The fact that children sit too much and move too little is not only bad for their health, but also has consequences for higher sports. The Hockey Federation, the Tennis Federation, the Volleyball Federation and the Swimming Federation warned against this.
“We have been working on getting them fit for at least two years now. Only then can they start to think about the best sports,” says coach Robert Jan Lotijhuis of Tennis Park Amstelpark. According to him, there is not a huge shortage of talent, but there is a shortage of talent that meets the conditions to become one of the best players. Athlete. They come to us at a young age for training, but they also sit at a screen eight hours a day to play games or watch TV.”
At the end of September, figure skating coach and sports scientist Jack Urey already noted the poor condition of young people. According to Urey, their endurance has decreased, particularly in the long ski distances. Motor skills also deteriorated.
According to sports associations, children who grow up lag behind in various skills:
‘The poor condition of young people has consequences for major sport’
The four major sports federations share the concern.
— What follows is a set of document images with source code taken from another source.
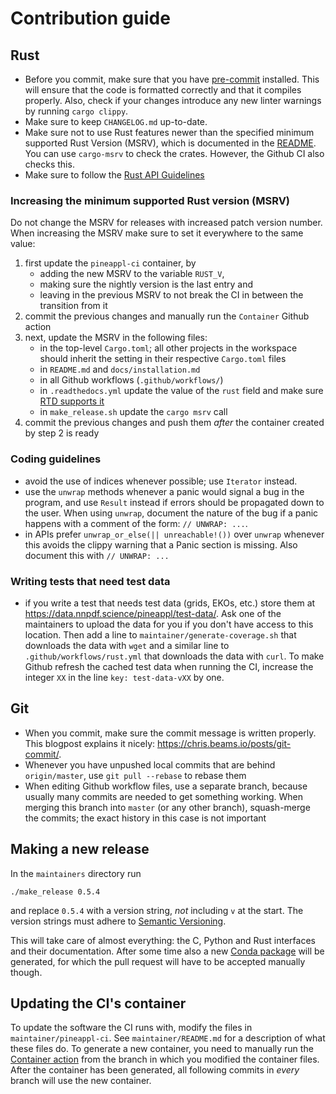 # Contribution guide

## Rust

- Before you commit, make sure that you have [pre-commit](https://pre-commit.com/)
  installed. This will ensure that the code is formatted correctly and that
  it compiles properly. Also, check if your changes introduce any new linter
  warnings by running `cargo clippy`.
- Make sure to keep `CHANGELOG.md` up-to-date.
- Make sure not to use Rust features newer than the specified minimum supported
  Rust Version (MSRV), which is documented in the [README](README.md). You can
  use `cargo-msrv` to check the crates. However, the Github CI also checks this.
- Make sure to follow the [Rust API Guidelines]

[Rust API Guidelines]: https://rust-lang.github.io/api-guidelines/checklist.html

### Increasing the minimum supported Rust version (MSRV)

Do not change the MSRV for releases with increased patch version number. When
increasing the MSRV make sure to set it everywhere to the same value:

1. first update the `pineappl-ci` container, by
   - adding the new MSRV to the variable `RUST_V`,
   - making sure the nightly version is the last entry and
   - leaving in the previous MSRV to not break the CI in between the transition
     from it
2. commit the previous changes and manually run the `Container` Github action
3. next, update the MSRV in the following files:
   - in the top-level `Cargo.toml`; all other projects in the workspace should
     inherit the setting in their respective `Cargo.toml` files
   - in `README.md` and `docs/installation.md`
   - in all Github workflows (`.github/workflows/`)
   - in `.readthedocs.yml` update the value of the `rust` field and make sure
     [RTD supports it](https://docs.readthedocs.io/en/stable/config-file/v2.html#build-tools-rust)
   - in `make_release.sh` update the `cargo msrv` call
4. commit the previous changes and push them *after* the container created by
   step 2 is ready

### Coding guidelines

- avoid the use of indices whenever possible; use `Iterator` instead.
- use the `unwrap` methods whenever a panic would signal a bug in the program,
  and use `Result` instead if errors should be propagated down to the user.
  When using `unwrap`, document the nature of the bug if a panic happens with a
  comment of the form: `// UNWRAP: ...`.
- in APIs prefer `unwrap_or_else(|| unreachable!())` over `unwrap` whenever
  this avoids the clippy warning that a Panic section is missing. Also document
  this with `// UNWRAP: ...`

### Writing tests that need test data

- if you write a test that needs test data (grids, EKOs, etc.) store them at
  <https://data.nnpdf.science/pineappl/test-data/>. Ask one of the maintainers
  to upload the data for you if you don't have access to this location. Then
  add a line to `maintainer/generate-coverage.sh` that downloads the data with
  `wget` and a similar line to `.github/workflows/rust.yml` that downloads the
  data with `curl`. To make Github refresh the cached test data when running
  the CI, increase the integer `XX` in the line `key: test-data-vXX` by one.

## Git

- When you commit, make sure the commit message is written properly. This
  blogpost explains it nicely: <https://chris.beams.io/posts/git-commit/>.
- Whenever you have unpushed local commits that are behind `origin/master`, use
  `git pull --rebase` to rebase them
- When editing Github workflow files, use a separate branch, because usually
  many commits are needed to get something working. When merging this branch
  into `master` (or any other branch), squash-merge the commits; the exact
  history in this case is not important

## Making a new release

In the `maintainers` directory run

    ./make_release 0.5.4

and replace `0.5.4` with a version string, *not* including `v` at the start.
The version strings must adhere to [Semantic Versioning].

This will take care of almost everything: the C, Python and Rust interfaces and
their documentation. After some time also a new [Conda package] will be
generated, for which the pull request will have to be accepted manually though.

[Semantic Versioning]: https://semver.org/spec/v2.0.0.html
[Conda package]: https://github.com/conda-forge/pineappl-feedstock

## Updating the CI's container

To update the software the CI runs with, modify the files in
`maintainer/pineappl-ci`. See `maintainer/README.md` for a description of what
these files do. To generate a new container, you need to manually run the
[Container action] from the branch in which you modified the container files.
After the container has been generated, all following commits in *every* branch
will use the new container.

[Container action]: https://github.com/NNPDF/pineappl/actions/workflows/container.yml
According to Joost van Geel of the Hockey League, the pool of talent is shrinking, which means that in the long run you’ll have fewer great talents to choose from. “If you go over a certain limit after a while, you’re going to have a problem.”
According to Edwin Goodhart, MD, a national physician at KNVB, to get kids fit, it’s important to get them off the couch as quickly as possible. “You were born with a talent, but you also have to develop it and have a chance to do something with it. And particularly in those early years you learn how to use it well. You will miss it if you sit behind your laptop or sit behind your iPad.”
Goodhart emphasizes that it starts with playing abroad. “If you cut the lower branches of a tree so that children can’t climb in it, they won’t learn to climb and climb. This is one of the basic skills you learn in difficult situations.”
He sees that the risk of injuries among young people is increasing. “Because they are not used to jumping, falling or breaking a fall, they are more prone to injury than before. You can’t afford injuries in the best sports, because your career is so short. The age when you are really at the top level is not so high.”
According to Herman IJzerman, director of the Knowledge Center for Sports and Exercise, it’s still too early to say that top athletes won’t break through the competition anymore. Its Knowledge Institute is also organizing a Motor Skills Week next week. He believes that interest in fitness is good, but in relation to him there is more. He sees a clear decrease in the number of members of sports federations. “When skating, for example, this is very excessive. Since 2013, more than half of the members have quit. Then you as a guild are of course involved. It also means that you have fewer talents to choose from.”
In the past Olympics, the Netherlands won no fewer than eight medals in athletics. However, athletics coach Guido Hartensfeld clearly sees a negative development. “Obviously the base level is going downhill. If we want to beat the East Africans, we just have to send school buses and e-bikes to Africa and build a McDonald’s there. Then we might have another chance.”
According to Hartensfield, the added value of top athletes should not be underestimated. “They are our idols, which young people look up to. If our idols disappear, I expect young people to move less.”